Leadership: Appearance and Reality

Recently in Berlin: I in a nice hotel room, everything perfectly tiptop, in good spirits and great. In the morning, I notice that in addition to the signs "please do not disturb" and "please clean my room," there is an extra sign that says: "with consideration for the environment, you do not need to clean my room today."

And I think: "Cool idea. Right, it doesn't have to be every day," and I'm about to hang the environmental sign on my room door when a cleaning lady walks by, looks at me regretfully, and then says, "too bad."

I am confused and ask her if she really urgently wants to clean my room. Yes, she really wants to, because as it turns out, she has a commute of an hour and a half and is paid per room that she cleans...in other words, my environmental awareness is deducted directly from her salary.

Whereupon I in turn find the hotel now no longer sooo sympathetic, and get into a strange quandary. What do they imagine I'm going to say to this woman? "Yes, fine, you're earning a little less now, but that shouldn’t it give you a good feeling that you're contributing to environmental protection"? That's so cynical that I have trouble even writing it down.

Least I will bother to say it. On the contrary: if I now have to choose between doing something for the next five hundred years or, in this case, quite specifically refraining from lowering the low income of a poorly paid woman just a little bit more, I don't have to think about it for long. The extra tag flies, and I neatly hang the green one on my door.

The woman is relieved, but asks me not to reveal anything, which immediately makes me feel sad again. I assure her that my lips are sealed, a complicit smile seals our pact against capitalist exploitation, and we go our separate ways. And I have a funny feeling.

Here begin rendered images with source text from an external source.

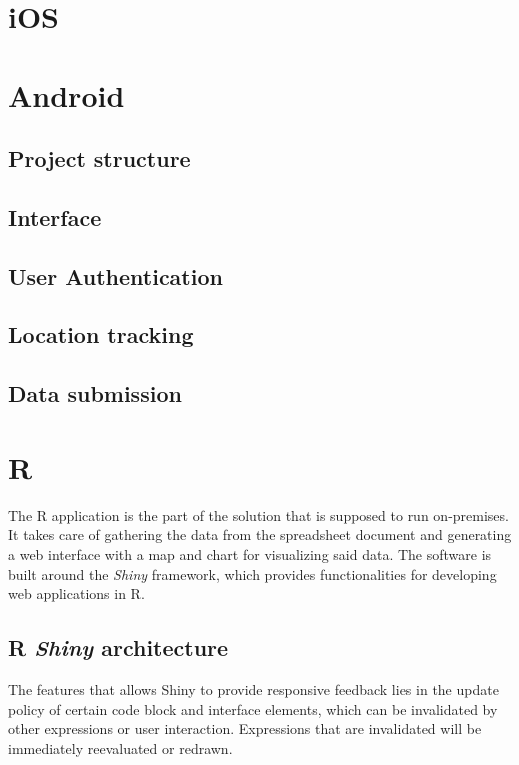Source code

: \section{iOS}



\section{Android}


\subsection{Project structure}

\subsection{Interface}


\subsection{User Authentication}


\subsection{Location tracking}


\subsection{Data submission}



\section{R}
The R application is the part of the solution that is supposed to run on-premises.
It takes care of gathering the data from the spreadsheet document and generating a web interface with a map and chart for visualizing said data.
The software is built around the \emph{Shiny} framework, which provides functionalities for developing web applications in R.


\subsection{R \emph{Shiny} architecture}
The features that allows Shiny to provide responsive feedback lies in the update policy of certain code block and interface elements, which can be invalidated by other expressions or user interaction.
Expressions that are invalidated will be immediately reevaluated or redrawn.

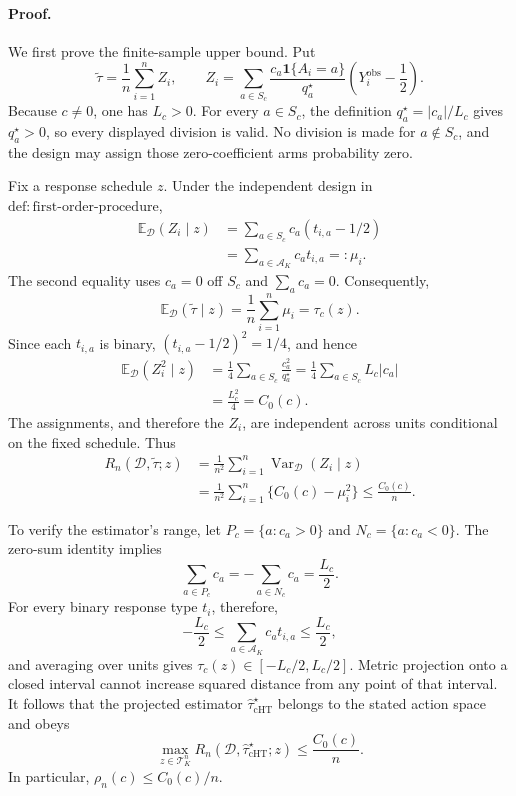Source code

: \paragraph{Proof.}
We first prove the finite-sample upper bound.  Put
\[
 \widetilde\tau=\frac1n\sum_{i=1}^n Z_i,
 \qquad
 Z_i=\sum_{a\in S_c}
 \frac{c_a\mathbf 1\{A_i=a\}}{q_a^\star}
 \left(Y_i^{\mathrm{obs}}-\frac12\right).
\]
Because \(c\neq0\), one has \(L_c>0\).  For every \(a\in S_c\), the definition
\(q_a^\star=|c_a|/L_c\) gives \(q_a^\star>0\), so every displayed division is valid.  No division is made for \(a\notin S_c\), and the design may assign those zero-coefficient arms probability zero.

Fix a response schedule \(z\).  Under the independent design in \(\mathrm{def:first\text{-}order\text{-}procedure}\),
\[
 \begin{aligned}
 \mathbb E_{\mathcal D}(Z_i\mid z)
 &=\sum_{a\in S_c}c_a(t_{i,a}-1/2)\\
 &=\sum_{a\in\mathcal A_K}c_at_{i,a}=:\mu_i.
 \end{aligned}
\]
The second equality uses \(c_a=0\) off \(S_c\) and \(\sum_a c_a=0\).  Consequently,
\[
 \mathbb E_{\mathcal D}(\widetilde\tau\mid z)
 =\frac1n\sum_{i=1}^n\mu_i=\tau_c(z).
\]
Since each \(t_{i,a}\) is binary, \((t_{i,a}-1/2)^2=1/4\), and hence
\[
 \begin{aligned}
 \mathbb E_{\mathcal D}(Z_i^2\mid z)
 &=\frac14\sum_{a\in S_c}\frac{c_a^2}{q_a^\star}
 =\frac14\sum_{a\in S_c}L_c|c_a|\\
 &=\frac{L_c^2}{4}=C_0(c).
 \end{aligned}
\]
The assignments, and therefore the \(Z_i\), are independent across units conditional on the fixed schedule.  Thus
\[
 \begin{aligned}
 R_n(\mathcal D,\widetilde\tau;z)
 &=\frac1{n^2}\sum_{i=1}^n\operatorname{Var}_{\mathcal D}(Z_i\mid z)\\
 &=\frac1{n^2}\sum_{i=1}^n\{C_0(c)-\mu_i^2\}
 \leq\frac{C_0(c)}n.
 \end{aligned}
\]

To verify the estimator's range, let \(P_c=\{a:c_a>0\}\) and \(N_c=\{a:c_a<0\}\).  The zero-sum identity implies
\[
 \sum_{a\in P_c}c_a=-\sum_{a\in N_c}c_a=\frac{L_c}{2}.
\]
For every binary response type \(t_i\), therefore,
\[
 -\frac{L_c}{2}\leq\sum_{a\in\mathcal A_K}c_at_{i,a}\leq\frac{L_c}{2},
\]
and averaging over units gives \(\tau_c(z)\in[-L_c/2,L_c/2]\).  Metric projection onto a closed interval cannot increase squared distance from any point of that interval.  It follows that the projected estimator \(\widehat\tau_{\mathrm{cHT}}^\star\) belongs to the stated action space and obeys
\[
 \max_{z\in\mathcal T_K^n}
 R_n(\mathcal D,\widehat\tau_{\mathrm{cHT}}^\star;z)
 \leq\frac{C_0(c)}n.
\]
In particular, \(\rho_n(c)\leq C_0(c)/n\).

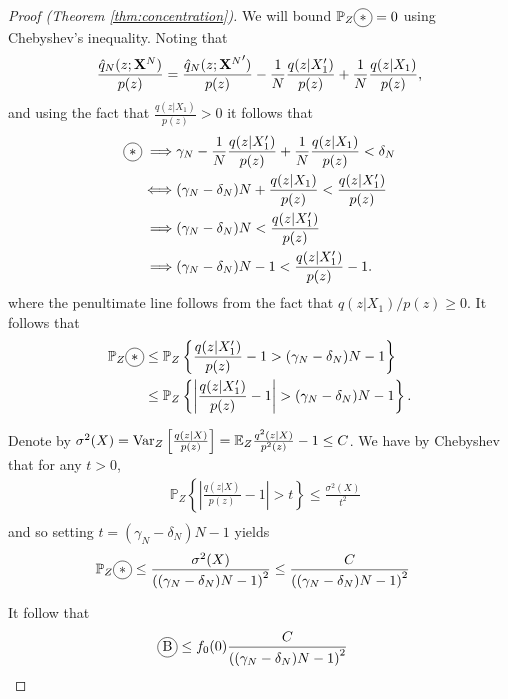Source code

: \begin{proof}[Proof (Theorem \ref{thm:concentration})]
We will bound $\mathbb{P}_Z\encircle{$*$} = 0$ using Chebyshev's inequality.
Noting that 
\begin{align*}
    \frac{\hat{q}_N(z;\mathbf{X}^N)}{p(z)} 
    &= \frac{\hat{q}_N(z;{\mathbf{X}^N}')}{p(z)} - \frac{1}{N}\frac{q(z|X'_1)}{p(z)} + \frac{1}{N}\frac{q(z|X_1)}{p(z)}, \\
\end{align*}
and using the fact that $\frac{q(z|X_1)}{p(z)} > 0$ it follows that
\begin{align*}
    \encircle{$*$} \implies &\gamma_N - \frac{1}{N}\frac{q(z|X'_1)}{p(z)} + \frac{1}{N}\frac{q(z|X_1)}{p(z)} < \delta_N \\
    \iff & (\gamma_N - \delta_N)N + \frac{q(z|X_1)}{p(z)} < \frac{q(z|X'_1)}{p(z)}\\
    \implies & (\gamma_N-\delta_N)N < \frac{q(z|X'_1)}{p(z)}  \\
\implies & (\gamma_N-\delta_N)N - 1 < \frac{q(z|X'_1)}{p(z)} - 1.
\end{align*}
where the penultimate line follows from the fact that $q(z|X_1)/p(z)\geq0$. It follows that
\begin{align*}
    \mathbb{P}_Z\encircle{$*$} &\leq \mathbb{P}_Z\left\lbrace \frac{q(z|X'_1)}{p(z)} - 1 > (\gamma_N-\delta_N)N - 1 \right\rbrace \\
    &\leq \mathbb{P}_Z\left\lbrace \left|\frac{q(z|X'_1)}{p(z)} - 1\right| > (\gamma_N-\delta_N)N - 1 \right\rbrace. \\
\end{align*}

Denote by $\sigma^2(X) = \text{Var}_Z\left[\frac{q(z|X)}{p(z)}\right] = \mathbb{E}_Z \frac{q^2(z|X)}{p^2(z)} - 1 \leq C$.
We have by Chebyshev that for any $t>0$,
\begin{align*}
    &\mathbb{P}_Z\left\lbrace \left|\frac{q(z|X)}{p(z)} - 1\right| > t \right\rbrace \leq \frac{\sigma^2(X)}{t^2} \\
\end{align*}
and so setting $t=(\gamma_N-\delta_N)N - 1$ yields
\begin{align*}
    \mathbb{P}_Z\encircle{$*$} &\leq \frac{\sigma^2(X)}{\left((\gamma_N-\delta_N)N - 1\right)^2} \leq \frac{C}{\left((\gamma_N-\delta_N)N - 1\right)^2}
\end{align*}

It follow that
\begin{align*}
    \encircle{B} &\leq f_0(0) \frac{C}{\left((\gamma_N-\delta_N)N - 1\right)^2}
\end{align*}



\end{proof}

It's kind of a bummer for the hotel operators now, isn't it? The noble motivation in the service of future generations doesn't really come across here, I think. And they don't seriously expect that no one will ever know that they don't want to protect the environment so much as their wallets? Because of a few euros? Not cool, guys.

How many uncleaned rooms do they have to save until they've compensated for the fact that I won't be booking with them again?

And how does it look in your company? Does everything fit together between claim, external message, corporate decisions, internal regulations, daily actions? Does it all point in the same direction? Or are there discrepancies and things that you would be a little embarrassed if they came to light?

If so, just don't do them. It's not worth it. Definitely.